:: Given records ::

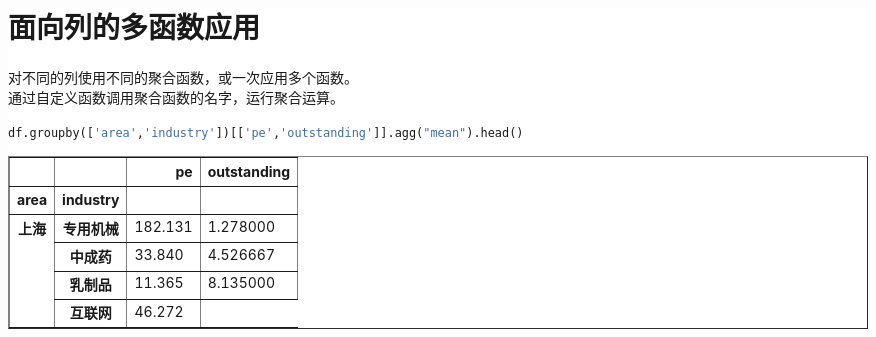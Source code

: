   </tbody>
</table>
</div>



# 面向列的多函数应用
对不同的列使用不同的聚合函数，或一次应用多个函数。<br>
通过自定义函数调用聚合函数的名字，运行聚合运算。


```python
df.groupby(['area','industry'])[['pe','outstanding']].agg("mean").head()
```




<div>
<style scoped>
    .dataframe tbody tr th:only-of-type {
        vertical-align: middle;
    }

    .dataframe tbody tr th {
        vertical-align: top;
    }

    .dataframe thead th {
        text-align: right;
    }
</style>
<table border="1" class="dataframe">
  <thead>
    <tr style="text-align: right;">
      <th></th>
      <th></th>
      <th>pe</th>
      <th>outstanding</th>
    </tr>
    <tr>
      <th>area</th>
      <th>industry</th>
      <th></th>
      <th></th>
    </tr>
  </thead>
  <tbody>
    <tr>
      <th rowspan="5" valign="top">上海</th>
      <th>专用机械</th>
      <td>182.131</td>
      <td>1.278000</td>
    </tr>
    <tr>
      <th>中成药</th>
      <td>33.840</td>
      <td>4.526667</td>
    </tr>
    <tr>
      <th>乳制品</th>
      <td>11.365</td>
      <td>8.135000</td>
    </tr>
    <tr>
      <th>互联网</th>
      <td>46.272</td>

:::

## Work to be completed:
What is needed is every record above, restated word for word, with the pictures left out.

## Exercise output:
Source code

:   </tbody>
</table>
</div>



# 面向列的多函数应用
对不同的列使用不同的聚合函数，或一次应用多个函数。<br>
通过自定义函数调用聚合函数的名字，运行聚合运算。


```python
df.groupby(['area','industry'])[['pe','outstanding']].agg("mean").head()
```




<div>
<style scoped>
    .dataframe tbody tr th:only-of-type {
        vertical-align: middle;
    }

    .dataframe tbody tr th {
        vertical-align: top;
    }

    .dataframe thead th {
        text-align: right;
    }
</style>
<table border="1" class="dataframe">
  <thead>
    <tr style="text-align: right;">
      <th></th>
      <th></th>
      <th>pe</th>
      <th>outstanding</th>
    </tr>
    <tr>
      <th>area</th>
      <th>industry</th>
      <th></th>
      <th></th>
    </tr>
  </thead>
  <tbody>
    <tr>
      <th rowspan="5" valign="top">上海</th>
      <th>专用机械</th>
      <td>182.131</td>
      <td>1.278000</td>
    </tr>
    <tr>
      <th>中成药</th>
      <td>33.840</td>
      <td>4.526667</td>
    </tr>
    <tr>
      <th>乳制品</th>
      <td>11.365</td>
      <td>8.135000</td>
    </tr>
    <tr>
      <th>互联网</th>
      <td>46.272</td>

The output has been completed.